27 February 2014

Jason Fried: Jason Fried: Why work doesn't happen at work

Fried talks about how unproductive employees are at the office. Employers are frequently trying to cram everyone into small spaces to do work (where they are frequently distracted) when, instead, they should be pushing people to go to their most productive place (where they can control the distractions). He suggests that we set aside "no talking time" in which employees do not engage one another (especially managers engaging employees), using passive communication tools (e.g. email, instant messaging) which allow the sender and respondent to communicate when it is most convenient to them and cancelling meeting that do not need to happen (or reducing the number of people tied up in those meetings).

Jason Fried: Why work doesn't happen at work (TED)

20 February 2014

Julian Treasure: 5 ways to listen better

Treasure suggests that we need to improve our practice of listening by:

  1. Experiencing 3 minutes a day of silence
  2. In a noisy environment, count the number of different channels of sound you are hearing
  3. Savor a single, simple, mundane sound
  4. Practice changing your "listening position" (switch from passive to active, critical to empathic)
  5. Remember, R.A.S.A. (Receive, Appreciate, Summarize, Ask)
He states that by listening consciously we can live more fully.

Julian Treasure: 5 ways to listen better

18 February 2014

Dambisa Moyo: How the West Was Lost

Moyo suggests a two-fold strategy for western economic recovery.

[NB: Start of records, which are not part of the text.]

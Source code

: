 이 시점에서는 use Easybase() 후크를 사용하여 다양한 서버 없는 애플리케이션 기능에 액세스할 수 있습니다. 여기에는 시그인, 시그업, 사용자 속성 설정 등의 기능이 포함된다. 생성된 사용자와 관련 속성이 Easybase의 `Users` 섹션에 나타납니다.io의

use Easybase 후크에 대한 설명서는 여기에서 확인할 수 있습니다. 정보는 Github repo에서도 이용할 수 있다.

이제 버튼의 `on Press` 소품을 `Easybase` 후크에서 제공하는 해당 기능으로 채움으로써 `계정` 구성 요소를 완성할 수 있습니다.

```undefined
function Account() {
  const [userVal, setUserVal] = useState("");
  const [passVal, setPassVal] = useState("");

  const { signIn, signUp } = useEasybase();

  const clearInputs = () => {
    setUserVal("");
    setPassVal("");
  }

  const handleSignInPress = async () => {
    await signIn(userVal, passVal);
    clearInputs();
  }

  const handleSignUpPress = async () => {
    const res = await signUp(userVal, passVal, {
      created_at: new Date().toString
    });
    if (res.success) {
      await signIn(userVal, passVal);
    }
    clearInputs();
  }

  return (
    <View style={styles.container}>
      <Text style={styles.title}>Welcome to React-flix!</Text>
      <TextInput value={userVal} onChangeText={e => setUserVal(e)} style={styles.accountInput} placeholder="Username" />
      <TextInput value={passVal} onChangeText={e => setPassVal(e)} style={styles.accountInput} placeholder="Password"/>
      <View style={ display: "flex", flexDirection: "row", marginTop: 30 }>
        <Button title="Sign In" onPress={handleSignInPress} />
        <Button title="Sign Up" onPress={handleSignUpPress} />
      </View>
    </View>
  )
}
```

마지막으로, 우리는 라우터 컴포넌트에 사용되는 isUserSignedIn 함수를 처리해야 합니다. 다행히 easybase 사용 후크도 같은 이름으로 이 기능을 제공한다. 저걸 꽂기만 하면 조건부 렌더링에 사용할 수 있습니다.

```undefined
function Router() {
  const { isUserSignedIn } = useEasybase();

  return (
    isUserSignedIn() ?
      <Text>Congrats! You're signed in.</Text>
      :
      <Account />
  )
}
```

The first is refined and directed application of educational funds aimed specifically at improving our manufacturing capabilities (to help employ the poor) and to become more closed in our trading (to allow the wealthy to strengthen our core). She notes that this is the policy of eastern nations that have continued to allow them to grow.

Dambisa Moyo: How the West Was Lost (RSA)

13 February 2014

David Crystal - Texts and Tweets: myths and realities

David Crystal dispels many common myths about how texting and tweeting are ruining language. For example, the younger a person gets a mobile phone and starts texting, and the more they text, the better their writing (including spelling) and reading skills are. Which, he points out, is obvious because the whole mechanism of texting is writing messages and reading responses. He also identifies studies that show that texting shorthand is not showing up in school papers and essays.

David Crystal - Texts and Tweets: myths and realities (RSA)

11 February 2014

What's invisible? More than you think - John Lloyd

Lloyd takes viewers on a short (animated) journey through the world of things that we cannot see. Interestingly, most of the things we cannot see provide the foundation of the world we can see.

What's invisible? More than you think - John Lloyd

04 February 2014

Daniel Kahneman: The riddle of experience vs. memory

Most moments are never remembered because our "remembering self" forgets most of them and focuses on the beginning, middle and especially the end. While we often focus on making our "experiencing self" happy, it is our remembering that determines whether an experience made us happy beyond the moment in which we experienced it.